(Assignment) Among the entries below, how many lines contain the string "expensive"? Only the number, please.

(Source data)
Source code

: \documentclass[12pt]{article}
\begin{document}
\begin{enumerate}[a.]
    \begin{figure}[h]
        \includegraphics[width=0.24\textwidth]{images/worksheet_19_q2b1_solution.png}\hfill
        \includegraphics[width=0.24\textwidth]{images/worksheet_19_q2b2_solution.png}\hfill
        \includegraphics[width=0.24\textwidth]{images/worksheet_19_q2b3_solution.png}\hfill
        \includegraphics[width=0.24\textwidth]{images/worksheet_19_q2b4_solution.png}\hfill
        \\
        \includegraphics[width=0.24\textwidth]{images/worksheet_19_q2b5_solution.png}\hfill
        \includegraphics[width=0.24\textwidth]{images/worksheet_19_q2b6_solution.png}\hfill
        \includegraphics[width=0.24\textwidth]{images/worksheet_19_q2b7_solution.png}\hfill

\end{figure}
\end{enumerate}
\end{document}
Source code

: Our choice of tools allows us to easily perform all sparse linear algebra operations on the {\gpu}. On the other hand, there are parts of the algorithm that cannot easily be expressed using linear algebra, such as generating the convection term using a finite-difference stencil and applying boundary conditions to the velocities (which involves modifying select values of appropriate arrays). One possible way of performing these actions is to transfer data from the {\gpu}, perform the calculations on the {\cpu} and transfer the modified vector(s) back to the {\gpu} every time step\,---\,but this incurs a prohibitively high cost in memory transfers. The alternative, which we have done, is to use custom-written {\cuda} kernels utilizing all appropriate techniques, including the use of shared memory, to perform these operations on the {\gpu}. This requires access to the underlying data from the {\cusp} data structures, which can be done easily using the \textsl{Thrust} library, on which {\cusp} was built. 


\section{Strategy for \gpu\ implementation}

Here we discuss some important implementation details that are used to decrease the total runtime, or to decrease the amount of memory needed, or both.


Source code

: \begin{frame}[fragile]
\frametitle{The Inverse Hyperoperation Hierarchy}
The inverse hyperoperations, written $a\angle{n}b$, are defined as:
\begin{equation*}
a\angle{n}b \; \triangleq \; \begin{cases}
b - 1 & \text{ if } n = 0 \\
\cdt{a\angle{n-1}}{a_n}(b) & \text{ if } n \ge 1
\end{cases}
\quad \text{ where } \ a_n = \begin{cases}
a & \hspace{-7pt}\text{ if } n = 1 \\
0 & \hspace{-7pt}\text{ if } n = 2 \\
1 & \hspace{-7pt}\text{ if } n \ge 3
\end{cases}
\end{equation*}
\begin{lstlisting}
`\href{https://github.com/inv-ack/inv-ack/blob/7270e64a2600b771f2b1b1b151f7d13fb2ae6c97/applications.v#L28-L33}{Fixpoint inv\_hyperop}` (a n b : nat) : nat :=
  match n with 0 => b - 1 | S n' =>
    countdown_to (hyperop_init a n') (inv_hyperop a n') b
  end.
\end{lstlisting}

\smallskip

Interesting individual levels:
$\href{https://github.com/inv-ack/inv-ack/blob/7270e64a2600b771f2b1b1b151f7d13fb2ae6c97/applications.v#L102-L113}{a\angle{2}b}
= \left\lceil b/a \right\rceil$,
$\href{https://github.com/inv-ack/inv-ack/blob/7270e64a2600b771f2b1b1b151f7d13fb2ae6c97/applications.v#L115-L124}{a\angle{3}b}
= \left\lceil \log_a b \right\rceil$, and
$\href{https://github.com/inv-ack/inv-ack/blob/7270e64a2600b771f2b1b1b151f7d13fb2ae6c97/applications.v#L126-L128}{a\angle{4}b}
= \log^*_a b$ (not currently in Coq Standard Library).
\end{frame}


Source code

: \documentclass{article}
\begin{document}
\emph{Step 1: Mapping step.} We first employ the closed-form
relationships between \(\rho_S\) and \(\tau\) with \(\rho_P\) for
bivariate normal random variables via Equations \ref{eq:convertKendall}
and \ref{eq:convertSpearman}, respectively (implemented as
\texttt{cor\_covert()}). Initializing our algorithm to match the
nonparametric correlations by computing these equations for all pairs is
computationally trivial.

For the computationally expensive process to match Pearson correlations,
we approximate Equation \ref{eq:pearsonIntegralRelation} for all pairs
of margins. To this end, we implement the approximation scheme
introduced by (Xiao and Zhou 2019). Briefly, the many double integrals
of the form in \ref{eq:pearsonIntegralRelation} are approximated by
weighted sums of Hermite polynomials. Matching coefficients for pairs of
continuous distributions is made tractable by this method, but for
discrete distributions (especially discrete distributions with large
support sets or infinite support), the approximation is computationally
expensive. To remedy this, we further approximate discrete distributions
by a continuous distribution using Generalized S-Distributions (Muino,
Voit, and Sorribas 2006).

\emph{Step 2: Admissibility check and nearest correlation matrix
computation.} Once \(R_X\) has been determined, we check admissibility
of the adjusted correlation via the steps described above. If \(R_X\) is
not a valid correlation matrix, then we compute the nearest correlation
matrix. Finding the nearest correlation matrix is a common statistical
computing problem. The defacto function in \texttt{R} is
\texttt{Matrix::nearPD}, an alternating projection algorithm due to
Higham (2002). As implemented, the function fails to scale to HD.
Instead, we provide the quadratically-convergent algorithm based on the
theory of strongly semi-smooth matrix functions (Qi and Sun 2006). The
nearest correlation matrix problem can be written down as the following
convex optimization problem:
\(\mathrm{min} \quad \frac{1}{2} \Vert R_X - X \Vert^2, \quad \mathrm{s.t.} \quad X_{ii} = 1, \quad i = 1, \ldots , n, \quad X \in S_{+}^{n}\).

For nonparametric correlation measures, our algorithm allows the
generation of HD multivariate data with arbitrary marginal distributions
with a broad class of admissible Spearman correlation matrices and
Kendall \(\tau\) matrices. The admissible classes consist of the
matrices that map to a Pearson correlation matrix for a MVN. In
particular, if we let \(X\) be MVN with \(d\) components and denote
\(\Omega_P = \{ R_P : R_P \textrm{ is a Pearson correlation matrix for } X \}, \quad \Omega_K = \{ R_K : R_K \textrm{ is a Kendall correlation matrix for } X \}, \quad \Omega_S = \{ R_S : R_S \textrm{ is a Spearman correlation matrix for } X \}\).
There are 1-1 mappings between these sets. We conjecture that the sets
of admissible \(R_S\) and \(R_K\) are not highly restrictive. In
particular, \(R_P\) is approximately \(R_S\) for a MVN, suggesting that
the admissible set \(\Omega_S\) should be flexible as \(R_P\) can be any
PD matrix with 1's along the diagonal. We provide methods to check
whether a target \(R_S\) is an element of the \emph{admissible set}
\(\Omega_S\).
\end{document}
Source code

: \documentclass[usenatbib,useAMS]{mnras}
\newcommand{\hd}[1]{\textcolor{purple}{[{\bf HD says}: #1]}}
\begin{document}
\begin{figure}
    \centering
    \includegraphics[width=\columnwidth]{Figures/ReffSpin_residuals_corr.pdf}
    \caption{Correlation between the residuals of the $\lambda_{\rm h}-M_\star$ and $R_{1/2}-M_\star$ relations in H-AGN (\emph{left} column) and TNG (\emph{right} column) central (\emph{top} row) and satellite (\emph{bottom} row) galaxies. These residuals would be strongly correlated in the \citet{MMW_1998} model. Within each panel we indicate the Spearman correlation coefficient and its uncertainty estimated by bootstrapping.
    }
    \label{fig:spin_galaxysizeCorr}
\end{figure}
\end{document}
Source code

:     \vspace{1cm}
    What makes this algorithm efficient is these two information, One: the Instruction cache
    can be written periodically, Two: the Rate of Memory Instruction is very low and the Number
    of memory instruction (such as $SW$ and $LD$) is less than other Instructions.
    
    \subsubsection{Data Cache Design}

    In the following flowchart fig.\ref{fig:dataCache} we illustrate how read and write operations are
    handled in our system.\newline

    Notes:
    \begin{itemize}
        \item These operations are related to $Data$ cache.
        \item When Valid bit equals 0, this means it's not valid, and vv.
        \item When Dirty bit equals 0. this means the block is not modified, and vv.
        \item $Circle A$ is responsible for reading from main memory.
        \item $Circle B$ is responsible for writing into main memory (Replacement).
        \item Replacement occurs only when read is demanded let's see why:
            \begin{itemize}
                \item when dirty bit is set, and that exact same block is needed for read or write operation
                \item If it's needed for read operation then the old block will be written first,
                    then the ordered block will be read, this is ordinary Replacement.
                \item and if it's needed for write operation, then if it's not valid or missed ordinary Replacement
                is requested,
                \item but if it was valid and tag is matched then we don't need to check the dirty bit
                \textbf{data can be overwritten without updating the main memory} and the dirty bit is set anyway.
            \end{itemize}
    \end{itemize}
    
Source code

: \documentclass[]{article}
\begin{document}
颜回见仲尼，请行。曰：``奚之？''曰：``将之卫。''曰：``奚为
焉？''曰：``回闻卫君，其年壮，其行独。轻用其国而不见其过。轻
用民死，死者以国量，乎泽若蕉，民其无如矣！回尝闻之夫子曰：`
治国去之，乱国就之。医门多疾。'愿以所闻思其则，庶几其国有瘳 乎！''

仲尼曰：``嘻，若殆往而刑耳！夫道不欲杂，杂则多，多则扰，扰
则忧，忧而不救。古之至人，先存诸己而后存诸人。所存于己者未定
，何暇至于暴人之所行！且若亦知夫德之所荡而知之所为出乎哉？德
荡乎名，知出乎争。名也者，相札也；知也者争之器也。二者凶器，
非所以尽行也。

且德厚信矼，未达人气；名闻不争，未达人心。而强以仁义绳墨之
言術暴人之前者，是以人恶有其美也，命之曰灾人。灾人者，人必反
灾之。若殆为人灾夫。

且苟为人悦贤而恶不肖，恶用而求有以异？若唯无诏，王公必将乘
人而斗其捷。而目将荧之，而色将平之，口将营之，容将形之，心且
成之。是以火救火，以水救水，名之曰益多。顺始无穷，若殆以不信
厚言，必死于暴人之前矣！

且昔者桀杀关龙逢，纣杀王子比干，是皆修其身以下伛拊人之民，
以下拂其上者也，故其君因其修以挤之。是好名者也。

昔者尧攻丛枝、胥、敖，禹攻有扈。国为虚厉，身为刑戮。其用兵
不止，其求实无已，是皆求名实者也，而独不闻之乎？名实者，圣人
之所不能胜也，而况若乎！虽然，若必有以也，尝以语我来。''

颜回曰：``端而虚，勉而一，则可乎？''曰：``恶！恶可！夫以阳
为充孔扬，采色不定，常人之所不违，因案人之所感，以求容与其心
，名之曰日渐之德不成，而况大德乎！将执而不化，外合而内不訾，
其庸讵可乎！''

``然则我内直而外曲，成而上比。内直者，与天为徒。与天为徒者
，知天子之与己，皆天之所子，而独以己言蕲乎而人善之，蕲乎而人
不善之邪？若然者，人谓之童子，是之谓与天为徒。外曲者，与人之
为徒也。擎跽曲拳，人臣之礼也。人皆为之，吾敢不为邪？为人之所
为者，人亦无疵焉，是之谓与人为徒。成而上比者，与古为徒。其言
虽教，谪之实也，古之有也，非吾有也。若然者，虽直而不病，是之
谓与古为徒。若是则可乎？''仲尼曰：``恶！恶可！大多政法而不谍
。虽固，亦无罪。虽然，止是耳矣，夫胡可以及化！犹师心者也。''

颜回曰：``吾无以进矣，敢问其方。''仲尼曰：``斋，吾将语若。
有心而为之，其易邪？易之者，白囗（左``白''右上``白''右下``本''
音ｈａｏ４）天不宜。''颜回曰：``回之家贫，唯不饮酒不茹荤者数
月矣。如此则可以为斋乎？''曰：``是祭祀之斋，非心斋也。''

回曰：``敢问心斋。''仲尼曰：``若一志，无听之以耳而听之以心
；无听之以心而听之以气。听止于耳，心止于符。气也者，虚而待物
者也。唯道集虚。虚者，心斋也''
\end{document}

(Task result) 2